To show how much data is required by these window tables 22, this section will do the memory calculations using MPEG-2 ACC as an example. There are two different window shapes of which the encoder must be apprised and those are the sine shape and the dolby shape. The sine shape is the sine wave function and is therefore predictable throughout the entirety of the window. Storing only a quarter of the sine window shape will allow a reproduction of the window shape in it's entirely. The dolby window shape is a different story. The dolby window shape does not follow a known function, like sine, but rather has some shape(defined by a proprietary algorithm owned by Dolby), very similar to a sine wave, that is symmetric about the center point of the window. Because the dolby shape is symmetric about the center point of the window, we must store at least half of the dolby shape window to reproduce the entire window. Because we are storing half the window for the dolby shaped window, we will also store half the window of the sine window shape.

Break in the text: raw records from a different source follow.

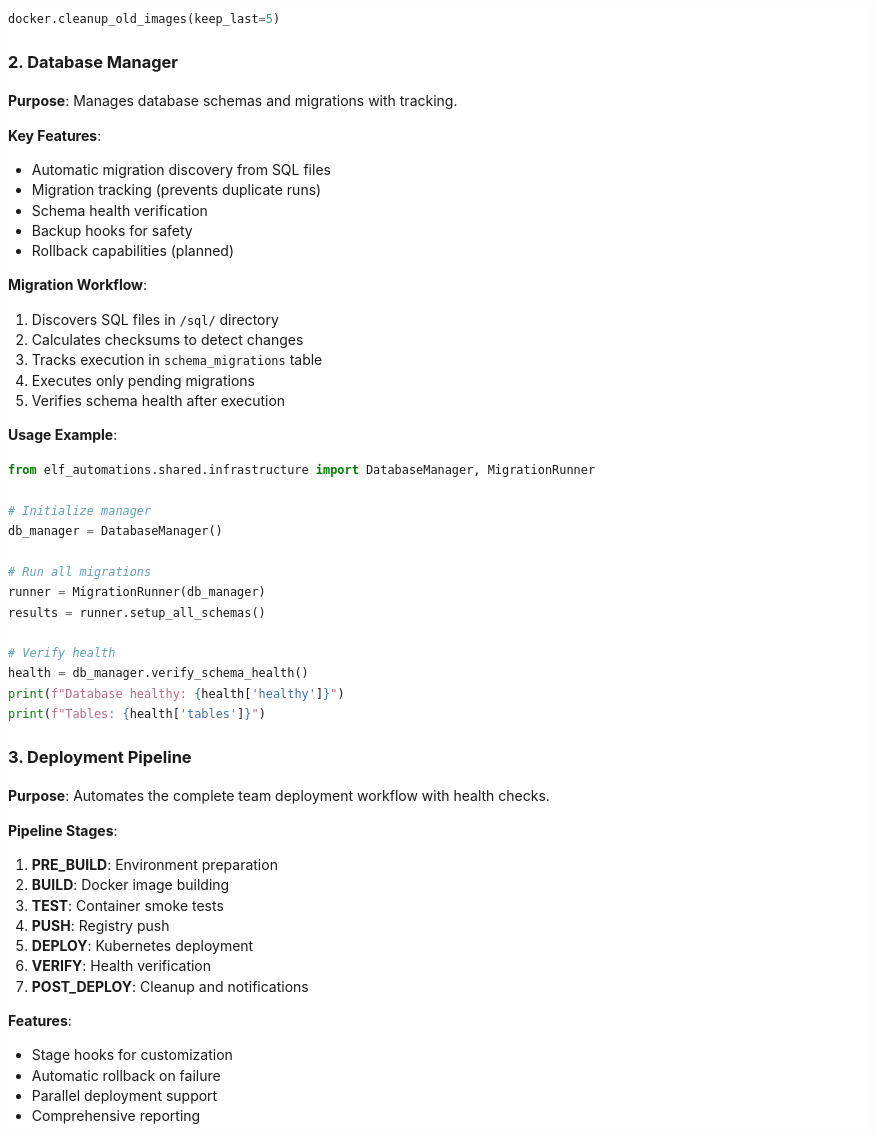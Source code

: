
 ```python
docker.cleanup_old_images(keep_last=5)
```

### 2. Database Manager

**Purpose**: Manages database schemas and migrations with tracking.

**Key Features**:
- Automatic migration discovery from SQL files
- Migration tracking (prevents duplicate runs)
- Schema health verification
- Backup hooks for safety
- Rollback capabilities (planned)

**Migration Workflow**:
1. Discovers SQL files in `/sql/` directory
2. Calculates checksums to detect changes
3. Tracks execution in `schema_migrations` table
4. Executes only pending migrations
5. Verifies schema health after execution

**Usage Example**:
```python
from elf_automations.shared.infrastructure import DatabaseManager, MigrationRunner

# Initialize manager
db_manager = DatabaseManager()

# Run all migrations
runner = MigrationRunner(db_manager)
results = runner.setup_all_schemas()

# Verify health
health = db_manager.verify_schema_health()
print(f"Database healthy: {health['healthy']}")
print(f"Tables: {health['tables']}")
```

### 3. Deployment Pipeline

**Purpose**: Automates the complete team deployment workflow with health checks.

**Pipeline Stages**:
1. **PRE_BUILD**: Environment preparation
2. **BUILD**: Docker image building
3. **TEST**: Container smoke tests
4. **PUSH**: Registry push
5. **DEPLOY**: Kubernetes deployment
6. **VERIFY**: Health verification
7. **POST_DEPLOY**: Cleanup and notifications

**Features**:
- Stage hooks for customization
- Automatic rollback on failure
- Parallel deployment support
- Comprehensive reporting
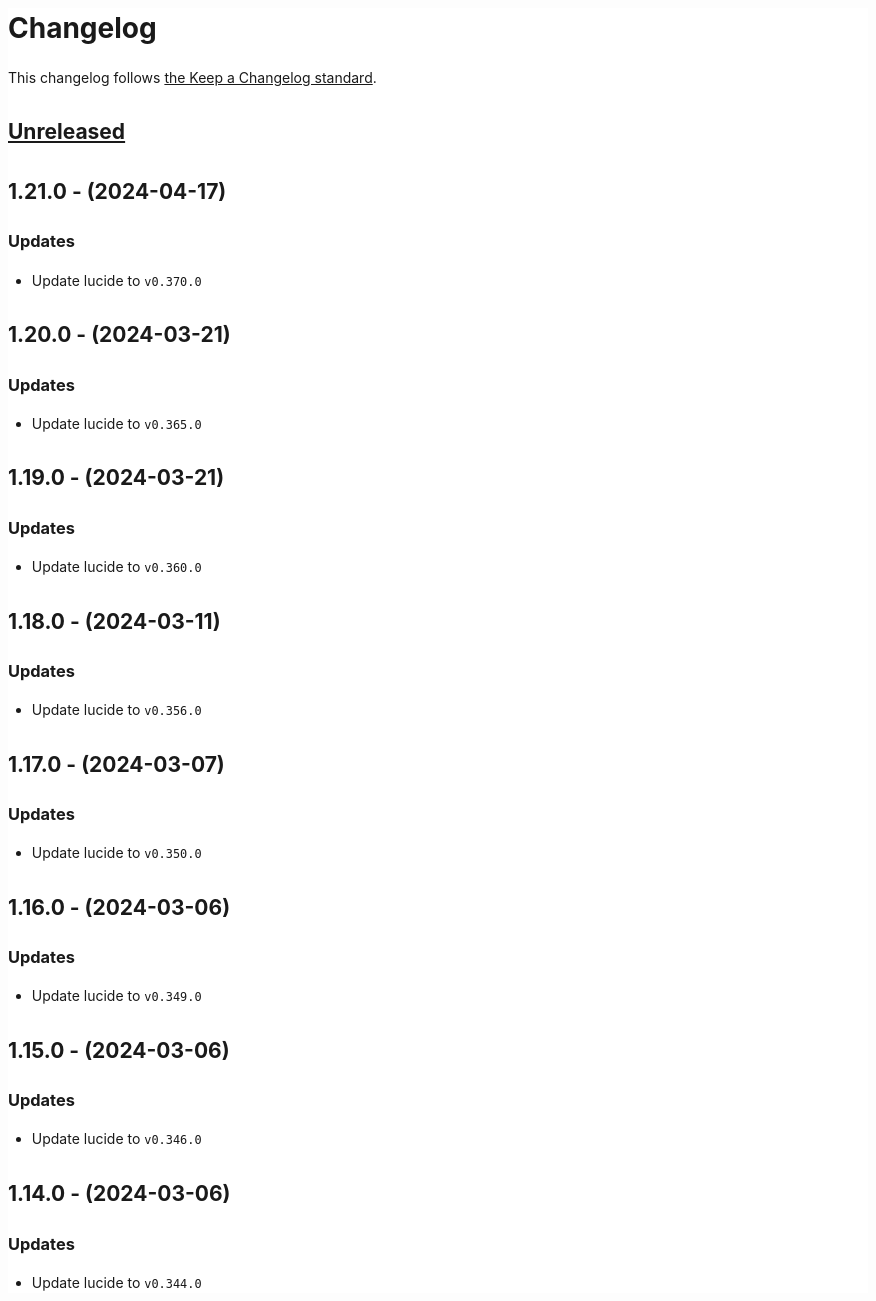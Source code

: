 # Changelog

This changelog follows [the Keep a Changelog standard](https://keepachangelog.com).

## [Unreleased](https://github.com/mallardduck/blade-lucide-icons/compare/1.21.0...main)

## 1.21.0 - (2024-04-17)
### Updates
- Update lucide to `v0.370.0`

## 1.20.0 - (2024-03-21)
### Updates
- Update lucide to `v0.365.0`

## 1.19.0 - (2024-03-21)
### Updates
- Update lucide to `v0.360.0`

## 1.18.0 - (2024-03-11)
### Updates
- Update lucide to `v0.356.0`

## 1.17.0 - (2024-03-07)
### Updates
- Update lucide to `v0.350.0`

## 1.16.0 - (2024-03-06)
### Updates
- Update lucide to `v0.349.0`

## 1.15.0 - (2024-03-06)
### Updates
- Update lucide to `v0.346.0`

## 1.14.0 - (2024-03-06)
### Updates
- Update lucide to `v0.344.0`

The window length in ACC is 2048 samples for long transforms and 256 samples for short transforms. In other words, sample long transforms 2048 times per window and sample short transforms 256 times per window. As previously stated, the designers of the algorithm made the window shapes symmetric so only 1024 window samples need to be stored. For the decoder to be capable of producing high quality output, these window sample tables 22 need to be stored with at least 16-bit precision(2 bytes) and preferably 32-bit precision(4 bytes). For the highest quality, this means one long window in ACC takes 4 Bytes×1024samples=4096 Bytes of storage. For the short windows storage is 4 Bytes×128 samples=512 Bytes. To make storage requirements even worse, ACC supports 2 different shapes of windows so the total is 2×(4096+512)=9216 Bytes. Clearly, reducing this number is desirable in an embedded application when memory or cache restraints are tightest.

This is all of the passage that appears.